On the surface, there were only superficial commonalities between FLOTUS Grace Coolidge and her successor Lou Henry Hoover.
The FLOTUS Sorority
Many historians refer to the position of First Lady as a sorority. There are only a few dozen FLOTUSES across the generations, yet so many similarities to bind them. Many knew their predecessors and/or successors. Many were prominent women before they became FLOTUS.
Martha Washington and Abigail Adams became acquainted at the outset of Washington’s presidency, and AA famously wrote that she and MW “lived in habits of intimacy and Friendship.”
Dolley Madison, of course, knew just about everyone between Lady Washington and Sarah Polk.
The twenty-year close friendship between Theodore Roosevelt and William H. Taft was not overly embraced by their wives, who always remained pleasant, but cool.
In modern times, Eleanor Roosevelt could claim close kinship with one (Aunt Edith Roosevelt), and pleasant association with more than fifty years of FLOTUSes, fore and aft.
But real “friendship” is another story.
The Superficial Stuff…
Both Grace Goodhue Coolidge (1879-1957) and Lou Henry Hoover (1874-1944) were raised middle class. Grace was an only child; Lou had a younger sister by eight years, so in many ways, Lou was the “only.”
They looked nothing alike. Grace, perhaps 5’3”, dark, attractive and feminine, even as a child; Lou about 5’9,” fair complected, nice looking enough, and athletic.
Their upbringings were different.
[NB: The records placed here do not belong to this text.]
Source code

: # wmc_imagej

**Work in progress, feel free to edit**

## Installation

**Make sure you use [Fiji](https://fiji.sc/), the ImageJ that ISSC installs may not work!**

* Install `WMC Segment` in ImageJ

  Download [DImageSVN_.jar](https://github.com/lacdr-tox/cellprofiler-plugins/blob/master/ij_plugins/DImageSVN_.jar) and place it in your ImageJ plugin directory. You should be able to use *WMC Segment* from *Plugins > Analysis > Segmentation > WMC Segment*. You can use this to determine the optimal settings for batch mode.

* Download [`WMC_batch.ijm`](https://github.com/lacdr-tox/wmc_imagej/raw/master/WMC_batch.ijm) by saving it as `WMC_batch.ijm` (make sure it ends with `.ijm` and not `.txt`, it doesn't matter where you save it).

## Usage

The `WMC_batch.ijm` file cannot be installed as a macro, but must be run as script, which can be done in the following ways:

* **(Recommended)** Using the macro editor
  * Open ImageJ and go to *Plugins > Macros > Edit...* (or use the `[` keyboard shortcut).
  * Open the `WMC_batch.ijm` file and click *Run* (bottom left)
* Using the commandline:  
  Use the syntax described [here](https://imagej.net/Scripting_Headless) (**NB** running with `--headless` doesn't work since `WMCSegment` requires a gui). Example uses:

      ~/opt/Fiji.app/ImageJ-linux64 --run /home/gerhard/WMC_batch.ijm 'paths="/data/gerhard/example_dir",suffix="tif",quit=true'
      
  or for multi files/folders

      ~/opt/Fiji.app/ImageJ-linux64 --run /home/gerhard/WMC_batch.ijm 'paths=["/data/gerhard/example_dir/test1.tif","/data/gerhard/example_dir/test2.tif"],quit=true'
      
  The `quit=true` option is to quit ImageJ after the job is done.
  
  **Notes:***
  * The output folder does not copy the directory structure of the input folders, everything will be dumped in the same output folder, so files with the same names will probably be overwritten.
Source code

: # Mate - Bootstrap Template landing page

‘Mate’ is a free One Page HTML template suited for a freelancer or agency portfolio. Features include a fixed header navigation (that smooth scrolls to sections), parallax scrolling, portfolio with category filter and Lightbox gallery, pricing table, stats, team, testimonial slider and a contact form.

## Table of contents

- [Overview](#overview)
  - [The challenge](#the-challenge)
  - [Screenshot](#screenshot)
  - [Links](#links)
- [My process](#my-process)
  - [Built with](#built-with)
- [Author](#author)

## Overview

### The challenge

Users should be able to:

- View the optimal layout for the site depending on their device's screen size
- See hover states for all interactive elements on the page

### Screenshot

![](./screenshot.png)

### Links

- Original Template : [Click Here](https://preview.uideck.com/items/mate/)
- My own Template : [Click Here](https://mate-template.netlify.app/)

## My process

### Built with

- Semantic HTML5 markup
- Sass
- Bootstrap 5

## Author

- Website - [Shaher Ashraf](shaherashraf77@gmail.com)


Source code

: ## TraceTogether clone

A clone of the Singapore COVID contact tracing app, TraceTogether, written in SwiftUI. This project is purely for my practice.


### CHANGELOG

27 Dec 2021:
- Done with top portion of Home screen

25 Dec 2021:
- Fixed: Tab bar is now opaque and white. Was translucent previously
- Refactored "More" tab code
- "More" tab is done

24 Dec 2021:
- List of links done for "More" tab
Iowa-born, Lou’s family moved to California (still the Wild West) when she was a child, thus she considered herself “western,” with the expansive western outlook and opportunities to grow – even for women. Grace was a Vermont New Englander, in a smaller environment, tied tighter to tradition than to exposure.
Both girls enjoyed good educations in the 1890s. Both were smart, but Lou was smarter. She liked the tough subjects (math and science) and excelled at them. Grace was humanities all the way.
Lou attended a two-year “normal” school (teachers’ college), and taught the tough subjects for a year. Then she enrolled at Stanford University, and became the first woman in the country to receive a degree in geology, definitely a man’s career. Grace went to the University of Vermont in Burlington and lived at home. She too became a teacher, but was directed into mastering sign language and teaching the deaf, or “special ed” today.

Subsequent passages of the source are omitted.